### EXERCISE GOAL:
Please set out each line below exactly as it stands, without the images.

Document images with source code:
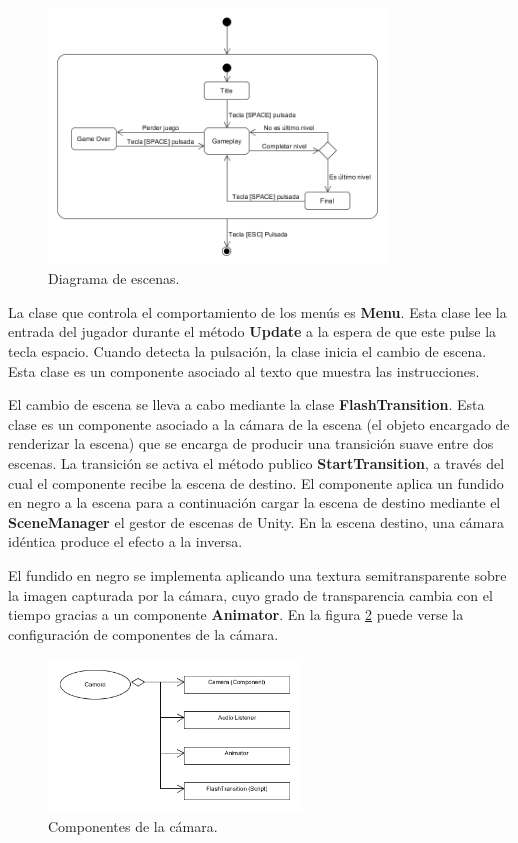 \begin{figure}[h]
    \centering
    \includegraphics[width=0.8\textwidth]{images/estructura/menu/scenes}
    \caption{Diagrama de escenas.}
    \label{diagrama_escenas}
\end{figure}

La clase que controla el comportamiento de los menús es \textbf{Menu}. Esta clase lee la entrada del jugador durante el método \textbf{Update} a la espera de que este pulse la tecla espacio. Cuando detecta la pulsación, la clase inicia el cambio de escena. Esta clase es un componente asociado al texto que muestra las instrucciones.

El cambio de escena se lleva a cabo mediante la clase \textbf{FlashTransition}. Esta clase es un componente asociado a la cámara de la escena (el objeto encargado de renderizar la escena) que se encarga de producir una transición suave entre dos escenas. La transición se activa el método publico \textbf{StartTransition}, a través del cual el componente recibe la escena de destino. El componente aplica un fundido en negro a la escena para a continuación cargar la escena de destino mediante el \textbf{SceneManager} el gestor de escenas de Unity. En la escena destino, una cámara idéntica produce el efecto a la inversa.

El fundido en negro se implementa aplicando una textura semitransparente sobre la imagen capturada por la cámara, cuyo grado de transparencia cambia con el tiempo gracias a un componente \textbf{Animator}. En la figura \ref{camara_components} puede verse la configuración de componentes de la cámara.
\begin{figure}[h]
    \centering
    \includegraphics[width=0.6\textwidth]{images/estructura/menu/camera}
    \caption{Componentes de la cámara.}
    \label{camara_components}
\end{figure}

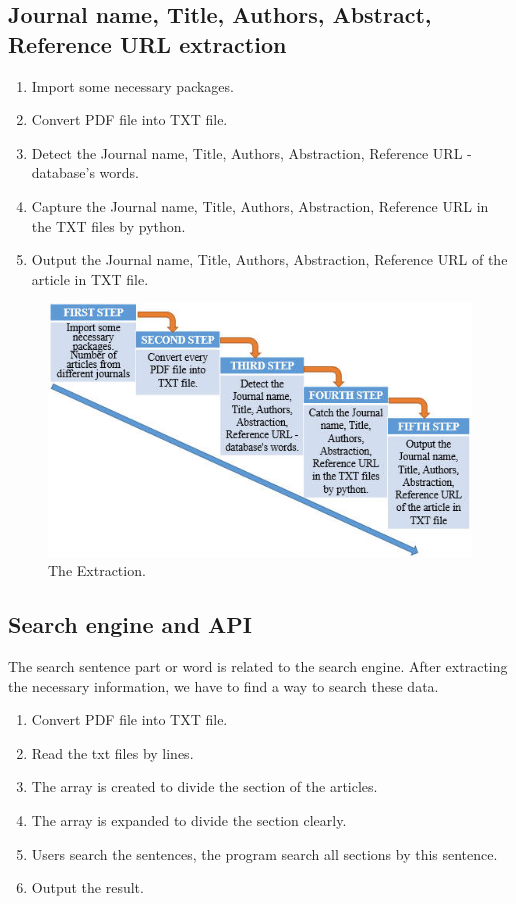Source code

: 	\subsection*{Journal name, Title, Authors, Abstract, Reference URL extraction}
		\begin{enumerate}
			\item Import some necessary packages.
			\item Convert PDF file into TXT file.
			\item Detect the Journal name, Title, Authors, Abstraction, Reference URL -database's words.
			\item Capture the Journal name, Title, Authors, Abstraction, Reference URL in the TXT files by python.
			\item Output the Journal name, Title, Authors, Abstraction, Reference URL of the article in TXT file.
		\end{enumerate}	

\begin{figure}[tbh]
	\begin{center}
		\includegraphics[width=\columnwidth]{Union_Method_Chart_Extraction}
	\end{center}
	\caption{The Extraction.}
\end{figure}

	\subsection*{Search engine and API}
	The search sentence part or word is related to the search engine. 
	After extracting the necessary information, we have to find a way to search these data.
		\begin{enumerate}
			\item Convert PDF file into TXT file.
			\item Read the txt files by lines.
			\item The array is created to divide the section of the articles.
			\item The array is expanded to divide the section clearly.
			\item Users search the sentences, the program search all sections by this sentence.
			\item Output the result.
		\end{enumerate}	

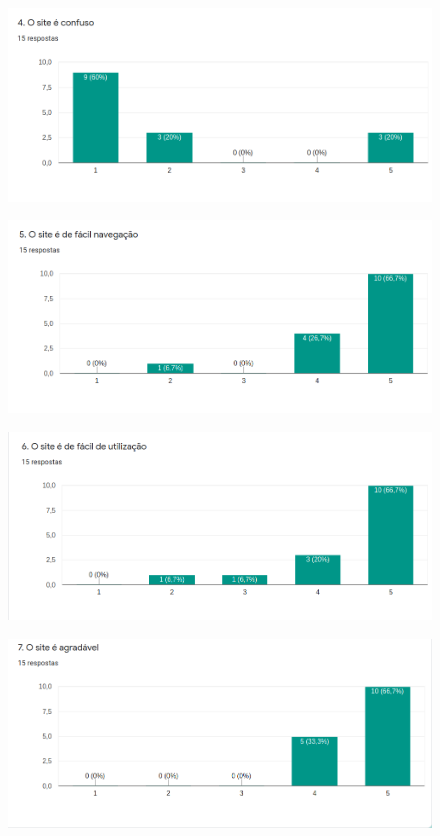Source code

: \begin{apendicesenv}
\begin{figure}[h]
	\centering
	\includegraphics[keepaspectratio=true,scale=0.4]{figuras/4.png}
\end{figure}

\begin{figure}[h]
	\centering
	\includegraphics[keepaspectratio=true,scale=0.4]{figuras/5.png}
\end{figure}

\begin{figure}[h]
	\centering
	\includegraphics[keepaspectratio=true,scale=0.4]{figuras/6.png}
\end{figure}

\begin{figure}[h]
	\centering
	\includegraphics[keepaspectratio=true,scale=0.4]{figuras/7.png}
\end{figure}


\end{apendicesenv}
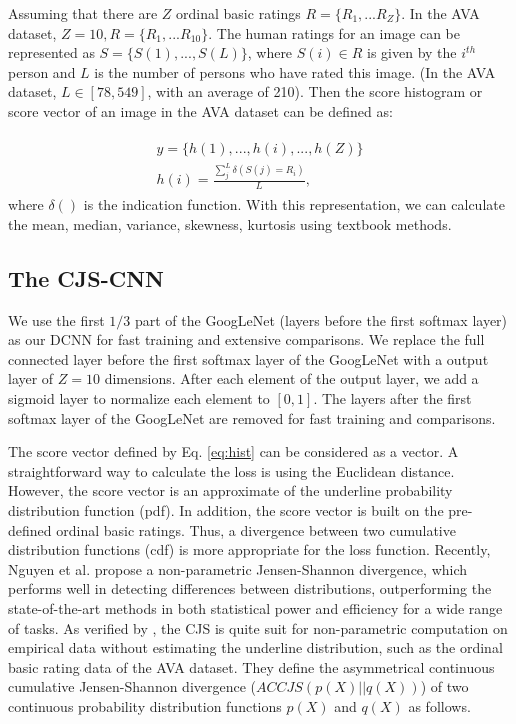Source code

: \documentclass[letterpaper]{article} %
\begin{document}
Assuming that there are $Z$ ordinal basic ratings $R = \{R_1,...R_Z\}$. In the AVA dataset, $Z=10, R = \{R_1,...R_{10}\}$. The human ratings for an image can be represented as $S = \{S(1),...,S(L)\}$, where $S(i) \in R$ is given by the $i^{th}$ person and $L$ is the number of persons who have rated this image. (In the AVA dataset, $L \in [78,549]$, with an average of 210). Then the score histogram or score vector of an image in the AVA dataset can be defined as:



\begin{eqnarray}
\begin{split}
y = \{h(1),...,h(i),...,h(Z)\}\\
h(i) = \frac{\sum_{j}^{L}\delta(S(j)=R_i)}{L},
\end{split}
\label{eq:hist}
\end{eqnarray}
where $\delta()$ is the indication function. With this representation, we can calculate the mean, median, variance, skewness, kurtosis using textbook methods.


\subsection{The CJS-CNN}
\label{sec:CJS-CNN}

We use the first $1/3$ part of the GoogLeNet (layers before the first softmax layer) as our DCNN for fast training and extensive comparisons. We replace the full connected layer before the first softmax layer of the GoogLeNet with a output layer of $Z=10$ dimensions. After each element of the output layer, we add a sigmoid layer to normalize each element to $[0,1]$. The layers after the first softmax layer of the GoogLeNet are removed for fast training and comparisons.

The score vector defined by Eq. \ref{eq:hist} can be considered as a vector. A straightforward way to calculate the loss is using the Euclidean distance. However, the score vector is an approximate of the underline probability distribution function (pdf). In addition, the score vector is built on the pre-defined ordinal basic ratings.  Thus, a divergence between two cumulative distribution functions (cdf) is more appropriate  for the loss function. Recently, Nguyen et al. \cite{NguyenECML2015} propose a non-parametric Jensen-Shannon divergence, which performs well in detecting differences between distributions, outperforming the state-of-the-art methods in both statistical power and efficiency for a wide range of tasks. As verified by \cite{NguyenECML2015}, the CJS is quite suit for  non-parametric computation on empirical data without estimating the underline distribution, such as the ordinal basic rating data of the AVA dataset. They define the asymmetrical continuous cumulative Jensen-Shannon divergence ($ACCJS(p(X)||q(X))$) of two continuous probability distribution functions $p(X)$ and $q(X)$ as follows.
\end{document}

### ANSWER SECTION:
 \begin{figure}[h]
    \centering
    \includegraphics[width=0.8\textwidth]{images/estructura/menu/scenes}
    \caption{Diagrama de escenas.}
    \label{diagrama_escenas}
\end{figure}

La clase que controla el comportamiento de los menús es \textbf{Menu}. Esta clase lee la entrada del jugador durante el método \textbf{Update} a la espera de que este pulse la tecla espacio. Cuando detecta la pulsación, la clase inicia el cambio de escena. Esta clase es un componente asociado al texto que muestra las instrucciones.

El cambio de escena se lleva a cabo mediante la clase \textbf{FlashTransition}. Esta clase es un componente asociado a la cámara de la escena (el objeto encargado de renderizar la escena) que se encarga de producir una transición suave entre dos escenas. La transición se activa el método publico \textbf{StartTransition}, a través del cual el componente recibe la escena de destino. El componente aplica un fundido en negro a la escena para a continuación cargar la escena de destino mediante el \textbf{SceneManager} el gestor de escenas de Unity. En la escena destino, una cámara idéntica produce el efecto a la inversa.

El fundido en negro se implementa aplicando una textura semitransparente sobre la imagen capturada por la cámara, cuyo grado de transparencia cambia con el tiempo gracias a un componente \textbf{Animator}. En la figura \ref{camara_components} puede verse la configuración de componentes de la cámara.
\begin{figure}[h]
    \centering
    \includegraphics[width=0.6\textwidth]{images/estructura/menu/camera}
    \caption{Componentes de la cámara.}
    \label{camara_components}
\end{figure}

Source code

: 	\subsection*{Journal name, Title, Authors, Abstract, Reference URL extraction}
		\begin{enumerate}
			\item Import some necessary packages.
			\item Convert PDF file into TXT file.
			\item Detect the Journal name, Title, Authors, Abstraction, Reference URL -database's words.
			\item Capture the Journal name, Title, Authors, Abstraction, Reference URL in the TXT files by python.
			\item Output the Journal name, Title, Authors, Abstraction, Reference URL of the article in TXT file.
		\end{enumerate}	

\begin{figure}[tbh]
	\begin{center}
		\includegraphics[width=\columnwidth]{Union_Method_Chart_Extraction}
	\end{center}
	\caption{The Extraction.}
\end{figure}

	\subsection*{Search engine and API}
	The search sentence part or word is related to the search engine. 
	After extracting the necessary information, we have to find a way to search these data.
		\begin{enumerate}
			\item Convert PDF file into TXT file.
			\item Read the txt files by lines.
			\item The array is created to divide the section of the articles.
			\item The array is expanded to divide the section clearly.
			\item Users search the sentences, the program search all sections by this sentence.
			\item Output the result.
		\end{enumerate}	

Source code

: \begin{apendicesenv}
\begin{figure}[h]
	\centering
	\includegraphics[keepaspectratio=true,scale=0.4]{figuras/4.png}
\end{figure}

\begin{figure}[h]
	\centering
	\includegraphics[keepaspectratio=true,scale=0.4]{figuras/5.png}
\end{figure}

\begin{figure}[h]
	\centering
	\includegraphics[keepaspectratio=true,scale=0.4]{figuras/6.png}
\end{figure}

\begin{figure}[h]
	\centering
	\includegraphics[keepaspectratio=true,scale=0.4]{figuras/7.png}
\end{figure}


\end{apendicesenv}
Source code

: \documentclass[letterpaper]{article} %
\begin{document}
Assuming that there are $Z$ ordinal basic ratings $R = \{R_1,...R_Z\}$. In the AVA dataset, $Z=10, R = \{R_1,...R_{10}\}$. The human ratings for an image can be represented as $S = \{S(1),...,S(L)\}$, where $S(i) \in R$ is given by the $i^{th}$ person and $L$ is the number of persons who have rated this image. (In the AVA dataset, $L \in [78,549]$, with an average of 210). Then the score histogram or score vector of an image in the AVA dataset can be defined as:



\begin{eqnarray}
\begin{split}
y = \{h(1),...,h(i),...,h(Z)\}\\
h(i) = \frac{\sum_{j}^{L}\delta(S(j)=R_i)}{L},
\end{split}
\label{eq:hist}
\end{eqnarray}
where $\delta()$ is the indication function. With this representation, we can calculate the mean, median, variance, skewness, kurtosis using textbook methods.


\subsection{The CJS-CNN}
\label{sec:CJS-CNN}

We use the first $1/3$ part of the GoogLeNet (layers before the first softmax layer) as our DCNN for fast training and extensive comparisons. We replace the full connected layer before the first softmax layer of the GoogLeNet with a output layer of $Z=10$ dimensions. After each element of the output layer, we add a sigmoid layer to normalize each element to $[0,1]$. The layers after the first softmax layer of the GoogLeNet are removed for fast training and comparisons.

The score vector defined by Eq. \ref{eq:hist} can be considered as a vector. A straightforward way to calculate the loss is using the Euclidean distance. However, the score vector is an approximate of the underline probability distribution function (pdf). In addition, the score vector is built on the pre-defined ordinal basic ratings.  Thus, a divergence between two cumulative distribution functions (cdf) is more appropriate  for the loss function. Recently, Nguyen et al. \cite{NguyenECML2015} propose a non-parametric Jensen-Shannon divergence, which performs well in detecting differences between distributions, outperforming the state-of-the-art methods in both statistical power and efficiency for a wide range of tasks. As verified by \cite{NguyenECML2015}, the CJS is quite suit for  non-parametric computation on empirical data without estimating the underline distribution, such as the ordinal basic rating data of the AVA dataset. They define the asymmetrical continuous cumulative Jensen-Shannon divergence ($ACCJS(p(X)||q(X))$) of two continuous probability distribution functions $p(X)$ and $q(X)$ as follows.
\end{document}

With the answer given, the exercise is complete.